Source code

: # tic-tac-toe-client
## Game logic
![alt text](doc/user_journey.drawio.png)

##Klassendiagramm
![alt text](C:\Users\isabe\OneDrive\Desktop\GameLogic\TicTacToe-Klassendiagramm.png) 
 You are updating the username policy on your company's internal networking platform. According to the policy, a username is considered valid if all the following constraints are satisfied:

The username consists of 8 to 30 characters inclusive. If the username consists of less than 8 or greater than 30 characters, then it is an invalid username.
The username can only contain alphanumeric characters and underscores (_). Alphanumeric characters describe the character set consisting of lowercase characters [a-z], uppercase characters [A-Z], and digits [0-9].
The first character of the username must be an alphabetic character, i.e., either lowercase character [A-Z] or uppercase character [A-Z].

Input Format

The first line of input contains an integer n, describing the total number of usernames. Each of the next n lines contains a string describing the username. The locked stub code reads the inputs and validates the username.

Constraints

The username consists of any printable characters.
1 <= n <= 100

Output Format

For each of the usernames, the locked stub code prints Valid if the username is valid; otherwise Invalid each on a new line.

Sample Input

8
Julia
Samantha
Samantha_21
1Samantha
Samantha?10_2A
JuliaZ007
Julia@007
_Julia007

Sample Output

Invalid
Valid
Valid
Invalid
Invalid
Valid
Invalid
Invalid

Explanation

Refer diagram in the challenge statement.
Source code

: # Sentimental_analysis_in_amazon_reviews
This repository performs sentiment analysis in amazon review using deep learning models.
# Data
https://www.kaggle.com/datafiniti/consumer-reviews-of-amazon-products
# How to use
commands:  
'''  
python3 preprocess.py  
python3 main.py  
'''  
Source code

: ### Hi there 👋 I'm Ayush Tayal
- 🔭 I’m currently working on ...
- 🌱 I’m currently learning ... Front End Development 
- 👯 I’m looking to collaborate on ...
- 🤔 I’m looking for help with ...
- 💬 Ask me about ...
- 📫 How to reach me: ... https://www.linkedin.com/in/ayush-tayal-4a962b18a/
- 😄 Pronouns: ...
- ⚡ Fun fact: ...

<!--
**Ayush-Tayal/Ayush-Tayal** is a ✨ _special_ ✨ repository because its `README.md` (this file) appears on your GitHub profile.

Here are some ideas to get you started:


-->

· · · ·

Goal of the exercise ▸
In the listing above, the line with "- ⚡ Fun fact: ..." and every line after it must be set down word for word, and no other line.

Response for this exercise ▸
- ⚡ Fun fact: ...

<!--
**Ayush-Tayal/Ayush-Tayal** is a ✨ _special_ ✨ repository because its `README.md` (this file) appears on your GitHub profile.

Here are some ideas to get you started:


-->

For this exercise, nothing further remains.